----- SOURCE MATERIAL

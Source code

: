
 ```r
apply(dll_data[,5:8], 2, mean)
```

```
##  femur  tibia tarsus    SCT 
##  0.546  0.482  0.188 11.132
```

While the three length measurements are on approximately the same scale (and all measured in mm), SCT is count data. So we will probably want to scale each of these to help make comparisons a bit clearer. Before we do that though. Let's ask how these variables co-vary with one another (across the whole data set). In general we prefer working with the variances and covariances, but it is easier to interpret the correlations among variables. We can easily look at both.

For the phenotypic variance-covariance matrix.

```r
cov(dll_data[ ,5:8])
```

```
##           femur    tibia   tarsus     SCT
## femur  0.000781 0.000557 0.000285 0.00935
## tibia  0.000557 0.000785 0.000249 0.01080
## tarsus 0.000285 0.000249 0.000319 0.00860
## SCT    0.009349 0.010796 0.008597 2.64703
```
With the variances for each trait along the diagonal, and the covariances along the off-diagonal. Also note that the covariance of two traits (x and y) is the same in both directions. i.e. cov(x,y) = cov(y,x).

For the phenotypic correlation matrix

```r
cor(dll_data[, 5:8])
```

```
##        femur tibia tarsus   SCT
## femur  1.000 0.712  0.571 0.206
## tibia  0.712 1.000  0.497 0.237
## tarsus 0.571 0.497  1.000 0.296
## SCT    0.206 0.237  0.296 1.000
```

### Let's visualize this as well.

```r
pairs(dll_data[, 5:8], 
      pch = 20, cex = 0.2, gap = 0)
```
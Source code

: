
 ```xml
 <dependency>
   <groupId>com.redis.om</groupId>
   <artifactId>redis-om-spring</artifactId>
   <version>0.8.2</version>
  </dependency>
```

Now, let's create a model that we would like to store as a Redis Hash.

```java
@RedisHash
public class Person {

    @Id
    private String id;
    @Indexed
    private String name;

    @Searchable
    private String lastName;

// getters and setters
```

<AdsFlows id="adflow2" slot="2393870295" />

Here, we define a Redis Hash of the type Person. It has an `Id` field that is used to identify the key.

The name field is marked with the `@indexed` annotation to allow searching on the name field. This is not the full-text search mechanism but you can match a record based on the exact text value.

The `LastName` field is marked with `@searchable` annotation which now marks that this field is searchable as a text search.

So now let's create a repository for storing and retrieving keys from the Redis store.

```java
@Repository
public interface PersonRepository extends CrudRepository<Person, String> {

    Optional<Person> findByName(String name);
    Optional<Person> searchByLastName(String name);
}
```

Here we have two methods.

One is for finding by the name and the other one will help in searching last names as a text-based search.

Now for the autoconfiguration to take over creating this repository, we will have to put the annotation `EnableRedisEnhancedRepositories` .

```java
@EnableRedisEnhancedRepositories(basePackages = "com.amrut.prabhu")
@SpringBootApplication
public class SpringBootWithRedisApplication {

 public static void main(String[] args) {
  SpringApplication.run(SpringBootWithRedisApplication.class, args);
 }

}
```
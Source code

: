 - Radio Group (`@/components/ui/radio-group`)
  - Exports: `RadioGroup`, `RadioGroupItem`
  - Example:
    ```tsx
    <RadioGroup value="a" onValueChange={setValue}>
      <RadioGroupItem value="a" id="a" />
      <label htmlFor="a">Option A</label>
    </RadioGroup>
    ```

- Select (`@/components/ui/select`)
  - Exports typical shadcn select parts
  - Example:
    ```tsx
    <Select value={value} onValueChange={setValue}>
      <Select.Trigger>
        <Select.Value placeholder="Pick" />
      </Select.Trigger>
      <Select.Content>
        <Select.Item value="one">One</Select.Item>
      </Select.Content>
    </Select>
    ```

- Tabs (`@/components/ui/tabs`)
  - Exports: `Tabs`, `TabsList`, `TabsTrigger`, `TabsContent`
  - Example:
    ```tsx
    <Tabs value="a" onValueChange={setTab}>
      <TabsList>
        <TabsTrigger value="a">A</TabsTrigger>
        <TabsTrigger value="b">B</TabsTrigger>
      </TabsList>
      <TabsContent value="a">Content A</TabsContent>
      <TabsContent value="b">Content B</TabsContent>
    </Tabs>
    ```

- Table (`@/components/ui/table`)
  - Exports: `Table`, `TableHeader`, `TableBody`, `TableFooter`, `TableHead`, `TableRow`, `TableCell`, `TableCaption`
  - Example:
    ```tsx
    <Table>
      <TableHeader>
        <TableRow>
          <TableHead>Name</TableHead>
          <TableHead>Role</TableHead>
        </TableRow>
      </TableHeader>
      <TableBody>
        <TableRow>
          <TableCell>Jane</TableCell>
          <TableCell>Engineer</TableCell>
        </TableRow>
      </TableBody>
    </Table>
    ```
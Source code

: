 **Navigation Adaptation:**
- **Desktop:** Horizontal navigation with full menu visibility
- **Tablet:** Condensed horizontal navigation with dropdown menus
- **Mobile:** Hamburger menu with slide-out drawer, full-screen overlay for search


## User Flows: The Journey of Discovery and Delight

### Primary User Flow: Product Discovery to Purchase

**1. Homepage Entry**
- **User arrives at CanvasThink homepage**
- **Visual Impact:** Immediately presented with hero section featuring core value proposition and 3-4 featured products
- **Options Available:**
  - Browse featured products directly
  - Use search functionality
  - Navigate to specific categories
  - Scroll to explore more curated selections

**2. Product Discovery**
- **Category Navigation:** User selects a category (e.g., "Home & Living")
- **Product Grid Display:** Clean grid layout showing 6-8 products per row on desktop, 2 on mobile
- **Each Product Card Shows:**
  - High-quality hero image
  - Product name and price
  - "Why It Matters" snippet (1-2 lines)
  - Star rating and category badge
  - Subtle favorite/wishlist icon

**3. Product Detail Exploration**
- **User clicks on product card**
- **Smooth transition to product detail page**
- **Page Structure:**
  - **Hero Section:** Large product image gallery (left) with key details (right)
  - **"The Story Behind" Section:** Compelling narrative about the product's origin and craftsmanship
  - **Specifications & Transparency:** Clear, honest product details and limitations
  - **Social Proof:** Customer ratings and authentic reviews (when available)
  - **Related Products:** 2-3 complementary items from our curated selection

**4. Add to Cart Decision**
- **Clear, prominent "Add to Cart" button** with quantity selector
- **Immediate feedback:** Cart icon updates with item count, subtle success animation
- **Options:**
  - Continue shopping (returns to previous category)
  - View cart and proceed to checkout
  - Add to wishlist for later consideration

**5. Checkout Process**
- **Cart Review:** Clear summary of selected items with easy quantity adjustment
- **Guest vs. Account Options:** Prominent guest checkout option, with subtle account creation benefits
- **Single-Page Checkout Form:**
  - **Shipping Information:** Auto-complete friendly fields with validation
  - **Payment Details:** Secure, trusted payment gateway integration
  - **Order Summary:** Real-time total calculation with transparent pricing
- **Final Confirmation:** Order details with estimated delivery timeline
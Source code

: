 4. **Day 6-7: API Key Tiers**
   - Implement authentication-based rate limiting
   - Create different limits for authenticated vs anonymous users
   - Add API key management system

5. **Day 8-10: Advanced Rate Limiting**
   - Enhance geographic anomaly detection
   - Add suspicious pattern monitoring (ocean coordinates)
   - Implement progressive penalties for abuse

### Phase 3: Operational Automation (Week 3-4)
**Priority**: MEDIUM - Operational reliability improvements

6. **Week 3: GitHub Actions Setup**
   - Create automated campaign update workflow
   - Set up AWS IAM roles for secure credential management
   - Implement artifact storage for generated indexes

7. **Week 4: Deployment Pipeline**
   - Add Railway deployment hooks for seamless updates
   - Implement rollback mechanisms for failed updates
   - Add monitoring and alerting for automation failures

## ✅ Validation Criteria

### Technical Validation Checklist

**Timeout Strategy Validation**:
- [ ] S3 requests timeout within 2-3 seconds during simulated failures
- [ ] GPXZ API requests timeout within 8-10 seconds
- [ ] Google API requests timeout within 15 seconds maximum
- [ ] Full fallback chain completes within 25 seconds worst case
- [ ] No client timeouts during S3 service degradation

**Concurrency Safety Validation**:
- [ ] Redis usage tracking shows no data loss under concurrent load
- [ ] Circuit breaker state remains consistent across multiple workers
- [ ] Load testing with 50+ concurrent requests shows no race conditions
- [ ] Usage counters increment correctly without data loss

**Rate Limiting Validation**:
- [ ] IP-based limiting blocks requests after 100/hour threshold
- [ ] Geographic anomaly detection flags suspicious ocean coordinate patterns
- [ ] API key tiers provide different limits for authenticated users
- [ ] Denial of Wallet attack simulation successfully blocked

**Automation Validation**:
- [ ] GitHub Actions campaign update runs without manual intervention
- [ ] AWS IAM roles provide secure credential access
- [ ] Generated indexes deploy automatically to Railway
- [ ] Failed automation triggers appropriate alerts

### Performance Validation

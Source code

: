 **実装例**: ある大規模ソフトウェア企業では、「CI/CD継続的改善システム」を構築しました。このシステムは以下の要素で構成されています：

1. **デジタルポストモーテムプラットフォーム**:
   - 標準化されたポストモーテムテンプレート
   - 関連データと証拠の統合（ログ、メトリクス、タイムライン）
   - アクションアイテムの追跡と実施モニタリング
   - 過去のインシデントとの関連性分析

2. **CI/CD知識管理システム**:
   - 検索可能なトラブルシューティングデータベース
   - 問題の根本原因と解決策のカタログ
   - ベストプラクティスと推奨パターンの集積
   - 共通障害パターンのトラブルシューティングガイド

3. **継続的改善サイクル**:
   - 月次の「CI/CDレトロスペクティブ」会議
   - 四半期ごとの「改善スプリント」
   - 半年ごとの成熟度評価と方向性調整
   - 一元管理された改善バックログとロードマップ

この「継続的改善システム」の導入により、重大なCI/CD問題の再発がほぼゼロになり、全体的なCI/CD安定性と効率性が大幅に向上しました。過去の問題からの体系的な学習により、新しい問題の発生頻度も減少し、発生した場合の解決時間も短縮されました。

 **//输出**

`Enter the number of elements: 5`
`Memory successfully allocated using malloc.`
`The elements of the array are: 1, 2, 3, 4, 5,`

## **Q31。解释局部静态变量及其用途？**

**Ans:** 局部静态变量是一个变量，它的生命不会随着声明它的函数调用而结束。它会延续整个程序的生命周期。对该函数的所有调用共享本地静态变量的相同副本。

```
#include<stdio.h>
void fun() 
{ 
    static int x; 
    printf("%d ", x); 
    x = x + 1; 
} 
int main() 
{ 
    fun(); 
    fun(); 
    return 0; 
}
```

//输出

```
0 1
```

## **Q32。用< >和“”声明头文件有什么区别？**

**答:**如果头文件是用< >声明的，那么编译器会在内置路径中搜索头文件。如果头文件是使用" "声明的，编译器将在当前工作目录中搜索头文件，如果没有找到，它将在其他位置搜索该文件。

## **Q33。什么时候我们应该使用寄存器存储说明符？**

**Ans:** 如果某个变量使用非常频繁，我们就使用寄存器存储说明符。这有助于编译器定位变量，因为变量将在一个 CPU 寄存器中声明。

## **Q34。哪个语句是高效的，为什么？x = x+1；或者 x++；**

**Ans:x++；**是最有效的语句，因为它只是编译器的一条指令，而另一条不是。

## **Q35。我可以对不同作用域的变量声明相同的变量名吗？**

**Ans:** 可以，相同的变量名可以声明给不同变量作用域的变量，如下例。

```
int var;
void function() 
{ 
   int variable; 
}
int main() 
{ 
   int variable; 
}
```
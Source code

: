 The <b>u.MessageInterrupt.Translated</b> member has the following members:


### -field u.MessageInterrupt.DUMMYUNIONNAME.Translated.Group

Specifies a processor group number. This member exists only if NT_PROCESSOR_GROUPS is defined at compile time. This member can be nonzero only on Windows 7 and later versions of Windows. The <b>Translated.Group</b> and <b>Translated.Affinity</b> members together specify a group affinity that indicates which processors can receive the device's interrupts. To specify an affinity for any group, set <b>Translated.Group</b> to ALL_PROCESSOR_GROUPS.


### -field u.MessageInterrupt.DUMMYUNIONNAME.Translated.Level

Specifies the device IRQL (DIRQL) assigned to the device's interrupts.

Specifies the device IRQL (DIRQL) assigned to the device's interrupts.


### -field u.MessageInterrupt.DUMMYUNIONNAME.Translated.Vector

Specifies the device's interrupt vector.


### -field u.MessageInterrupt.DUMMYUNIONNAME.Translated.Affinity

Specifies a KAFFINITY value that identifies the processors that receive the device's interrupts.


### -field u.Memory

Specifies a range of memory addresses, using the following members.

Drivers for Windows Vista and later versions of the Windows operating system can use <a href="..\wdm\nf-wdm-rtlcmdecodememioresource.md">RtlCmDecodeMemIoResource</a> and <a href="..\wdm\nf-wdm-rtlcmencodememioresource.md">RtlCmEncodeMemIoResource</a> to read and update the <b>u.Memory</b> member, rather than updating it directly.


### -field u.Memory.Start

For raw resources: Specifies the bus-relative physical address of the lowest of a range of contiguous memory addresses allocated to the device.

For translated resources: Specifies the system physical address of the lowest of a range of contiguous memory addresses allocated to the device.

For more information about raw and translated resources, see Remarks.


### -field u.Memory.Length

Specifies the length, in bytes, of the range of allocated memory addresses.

----------

ACTIVITY
After locating the line with "- **Options:**" above, return that line and every later line through the one with "- **Shipping Information:**", word for word and with nothing else.

RESPONSE AREA
- **Options:**
  - Continue shopping (returns to previous category)
  - View cart and proceed to checkout
  - Add to wishlist for later consideration

**5. Checkout Process**
- **Cart Review:** Clear summary of selected items with easy quantity adjustment
- **Guest vs. Account Options:** Prominent guest checkout option, with subtle account creation benefits
- **Single-Page Checkout Form:**
  - **Shipping Information:** Auto-complete friendly fields with validation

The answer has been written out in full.